Ryzen 2400: will the GPU part of the APU still be usable for compute if I have a discrete graphics card installed?

Solution 1:

to say these response are BS is an understatement Ryzen 2200/2400 ave available pci-e 3.0 x8 link speed available that can be used for external graphics (if one so chooses) it is not easy to do so by all means, but claiming it is not possible is not at all truthful.

AMD made sure there was a limit so you could basically only pair up with 1 GPU so potential miners would not even bother using as such.
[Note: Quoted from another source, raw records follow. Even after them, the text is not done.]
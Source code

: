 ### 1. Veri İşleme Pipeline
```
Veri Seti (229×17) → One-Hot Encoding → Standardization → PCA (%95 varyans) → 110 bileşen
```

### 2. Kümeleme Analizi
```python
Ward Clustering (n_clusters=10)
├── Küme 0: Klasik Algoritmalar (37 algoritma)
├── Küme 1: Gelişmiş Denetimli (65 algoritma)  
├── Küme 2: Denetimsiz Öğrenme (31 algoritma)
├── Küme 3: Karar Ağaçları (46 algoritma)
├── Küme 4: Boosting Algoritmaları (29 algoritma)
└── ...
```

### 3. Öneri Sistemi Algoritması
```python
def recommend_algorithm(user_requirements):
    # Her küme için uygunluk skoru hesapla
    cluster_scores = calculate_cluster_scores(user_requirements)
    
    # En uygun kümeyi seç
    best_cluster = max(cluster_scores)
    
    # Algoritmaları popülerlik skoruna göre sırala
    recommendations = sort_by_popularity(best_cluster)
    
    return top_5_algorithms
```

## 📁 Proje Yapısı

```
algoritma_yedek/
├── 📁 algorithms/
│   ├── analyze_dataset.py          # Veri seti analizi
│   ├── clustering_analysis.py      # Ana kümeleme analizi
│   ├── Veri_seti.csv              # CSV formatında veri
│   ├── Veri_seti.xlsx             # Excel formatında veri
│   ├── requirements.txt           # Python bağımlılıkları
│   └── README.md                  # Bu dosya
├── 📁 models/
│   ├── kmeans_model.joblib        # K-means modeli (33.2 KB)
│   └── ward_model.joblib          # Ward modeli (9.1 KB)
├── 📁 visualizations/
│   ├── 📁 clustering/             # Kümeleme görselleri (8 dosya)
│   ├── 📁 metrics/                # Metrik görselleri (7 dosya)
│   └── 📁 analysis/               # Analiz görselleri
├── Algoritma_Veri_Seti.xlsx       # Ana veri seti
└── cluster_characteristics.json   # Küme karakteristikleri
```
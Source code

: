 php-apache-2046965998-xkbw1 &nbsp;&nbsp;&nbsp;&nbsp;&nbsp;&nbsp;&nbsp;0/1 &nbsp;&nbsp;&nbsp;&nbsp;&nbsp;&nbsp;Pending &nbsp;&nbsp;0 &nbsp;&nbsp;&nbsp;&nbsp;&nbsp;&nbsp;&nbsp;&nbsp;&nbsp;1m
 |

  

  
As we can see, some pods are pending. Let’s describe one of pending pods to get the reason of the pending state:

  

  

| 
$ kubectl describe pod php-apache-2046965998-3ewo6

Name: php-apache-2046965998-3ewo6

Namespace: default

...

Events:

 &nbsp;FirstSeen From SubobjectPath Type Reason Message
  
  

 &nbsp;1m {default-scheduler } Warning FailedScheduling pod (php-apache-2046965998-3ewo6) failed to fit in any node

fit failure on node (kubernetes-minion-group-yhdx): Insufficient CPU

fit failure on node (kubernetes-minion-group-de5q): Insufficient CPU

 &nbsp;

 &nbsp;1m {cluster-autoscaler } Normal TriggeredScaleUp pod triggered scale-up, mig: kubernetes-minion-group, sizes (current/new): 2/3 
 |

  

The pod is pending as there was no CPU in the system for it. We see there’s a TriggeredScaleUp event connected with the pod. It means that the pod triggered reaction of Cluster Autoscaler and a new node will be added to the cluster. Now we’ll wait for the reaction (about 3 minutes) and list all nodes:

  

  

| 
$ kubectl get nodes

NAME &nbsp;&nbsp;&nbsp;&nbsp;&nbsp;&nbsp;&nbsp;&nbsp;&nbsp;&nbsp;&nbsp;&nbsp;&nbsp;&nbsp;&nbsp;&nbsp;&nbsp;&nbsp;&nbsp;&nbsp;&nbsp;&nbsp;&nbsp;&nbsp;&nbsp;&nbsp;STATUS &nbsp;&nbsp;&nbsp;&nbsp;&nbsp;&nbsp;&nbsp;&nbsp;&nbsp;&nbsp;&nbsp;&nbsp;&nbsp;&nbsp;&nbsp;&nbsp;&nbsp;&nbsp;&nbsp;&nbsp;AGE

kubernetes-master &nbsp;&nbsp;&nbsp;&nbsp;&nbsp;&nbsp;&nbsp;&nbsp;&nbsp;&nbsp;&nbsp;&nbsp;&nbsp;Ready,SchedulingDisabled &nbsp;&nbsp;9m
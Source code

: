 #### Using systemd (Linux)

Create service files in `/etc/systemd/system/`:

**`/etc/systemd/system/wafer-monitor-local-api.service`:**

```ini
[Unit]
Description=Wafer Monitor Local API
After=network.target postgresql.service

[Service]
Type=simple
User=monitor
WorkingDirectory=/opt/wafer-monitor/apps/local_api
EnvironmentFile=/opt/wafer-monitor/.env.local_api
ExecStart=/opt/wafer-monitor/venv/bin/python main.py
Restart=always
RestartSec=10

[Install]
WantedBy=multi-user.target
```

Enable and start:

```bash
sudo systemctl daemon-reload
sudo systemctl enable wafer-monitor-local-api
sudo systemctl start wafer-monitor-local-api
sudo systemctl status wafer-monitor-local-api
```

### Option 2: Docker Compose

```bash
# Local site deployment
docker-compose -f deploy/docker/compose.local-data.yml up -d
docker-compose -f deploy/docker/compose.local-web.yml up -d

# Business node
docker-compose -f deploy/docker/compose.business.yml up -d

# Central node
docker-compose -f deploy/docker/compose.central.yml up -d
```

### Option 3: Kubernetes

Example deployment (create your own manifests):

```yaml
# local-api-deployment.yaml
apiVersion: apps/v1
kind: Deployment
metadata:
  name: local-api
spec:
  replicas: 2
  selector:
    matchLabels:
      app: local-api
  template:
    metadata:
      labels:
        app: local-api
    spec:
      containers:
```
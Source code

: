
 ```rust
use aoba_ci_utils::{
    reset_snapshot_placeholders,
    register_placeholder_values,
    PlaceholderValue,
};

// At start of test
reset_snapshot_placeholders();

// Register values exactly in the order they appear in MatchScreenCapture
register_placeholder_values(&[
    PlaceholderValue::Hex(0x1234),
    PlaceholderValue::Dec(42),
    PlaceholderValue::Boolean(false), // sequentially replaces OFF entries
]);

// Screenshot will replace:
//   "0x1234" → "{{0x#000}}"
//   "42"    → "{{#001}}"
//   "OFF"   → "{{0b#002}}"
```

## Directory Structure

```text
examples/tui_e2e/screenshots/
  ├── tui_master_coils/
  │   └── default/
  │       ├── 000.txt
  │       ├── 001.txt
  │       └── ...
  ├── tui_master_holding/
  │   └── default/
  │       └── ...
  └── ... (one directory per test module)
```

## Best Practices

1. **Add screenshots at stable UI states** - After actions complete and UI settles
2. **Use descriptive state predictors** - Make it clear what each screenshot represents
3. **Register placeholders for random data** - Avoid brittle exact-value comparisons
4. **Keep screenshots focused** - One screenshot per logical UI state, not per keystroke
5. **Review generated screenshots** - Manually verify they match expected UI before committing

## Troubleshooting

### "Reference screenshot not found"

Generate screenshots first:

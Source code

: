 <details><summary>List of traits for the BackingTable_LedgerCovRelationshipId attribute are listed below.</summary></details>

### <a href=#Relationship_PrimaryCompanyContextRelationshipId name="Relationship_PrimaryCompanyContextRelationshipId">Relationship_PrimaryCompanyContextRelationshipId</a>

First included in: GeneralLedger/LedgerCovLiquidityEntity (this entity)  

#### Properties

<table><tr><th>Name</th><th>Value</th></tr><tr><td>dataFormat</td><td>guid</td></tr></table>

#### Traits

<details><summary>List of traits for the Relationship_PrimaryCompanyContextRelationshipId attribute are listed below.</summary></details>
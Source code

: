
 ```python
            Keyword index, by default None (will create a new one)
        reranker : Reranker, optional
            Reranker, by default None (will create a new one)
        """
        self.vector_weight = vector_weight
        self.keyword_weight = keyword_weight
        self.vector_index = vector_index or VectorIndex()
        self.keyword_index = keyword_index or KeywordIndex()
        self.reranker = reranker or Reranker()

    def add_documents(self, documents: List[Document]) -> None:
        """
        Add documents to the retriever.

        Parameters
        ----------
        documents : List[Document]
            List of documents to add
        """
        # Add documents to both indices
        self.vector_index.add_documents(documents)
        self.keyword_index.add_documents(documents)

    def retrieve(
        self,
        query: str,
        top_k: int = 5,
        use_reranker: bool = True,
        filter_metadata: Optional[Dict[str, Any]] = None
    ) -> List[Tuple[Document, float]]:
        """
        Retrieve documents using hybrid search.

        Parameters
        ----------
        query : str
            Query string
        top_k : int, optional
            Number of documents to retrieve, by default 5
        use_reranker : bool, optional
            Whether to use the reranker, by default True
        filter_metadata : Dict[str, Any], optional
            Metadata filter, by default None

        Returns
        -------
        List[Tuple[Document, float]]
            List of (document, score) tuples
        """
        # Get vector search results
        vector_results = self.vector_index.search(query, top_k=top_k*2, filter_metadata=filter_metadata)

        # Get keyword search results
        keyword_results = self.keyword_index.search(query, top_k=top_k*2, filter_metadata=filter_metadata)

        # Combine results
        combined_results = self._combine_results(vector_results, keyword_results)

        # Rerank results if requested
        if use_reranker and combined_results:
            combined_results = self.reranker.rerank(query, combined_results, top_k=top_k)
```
Ryzen 2200/2400g with a x8 link speed is basically enough bandwidth leftover to feed any current single gpu from AMD or Nvidia up to about Titan V or possibly some dual gpu on 1 card configurations.....they really should have given the ability to disable the Vega graphics core to shift between the iGP and dGPU as needed, maybe this will come with BIOS updates, however, like I said and I have been spending quite a few hours researching this for my own information, you ABSOLUTELY can pair up Ryzen 2200/2400G with a discrete graphics card.

there is a limit of 1 gpu however, so if your plan was to use it for mining, likely the cost would just not be worth the attempt, better off to get something like a Ryzen 1200 and a full size x370 or something like that (more pci-e slots)

anyways ^.^

Solution 2:

As of now, Ryzen APUs won't coexist with GTX1080Ti[1], GTX1050[2], GTX1050Ti[3], RX580[4][5] and Vega 56[6].

Even if it is fixed with updates from AMD, Ryzen APU only has 8 PCIE3 lanes for dGPU[7], eg. PCIE3 lanes are split x8/x0 instead of x8/x8 (see detail pane of spec). You'd need an adapter to fit extra dGPUs, as per your intent to run 3 dGPUs in 1 rig.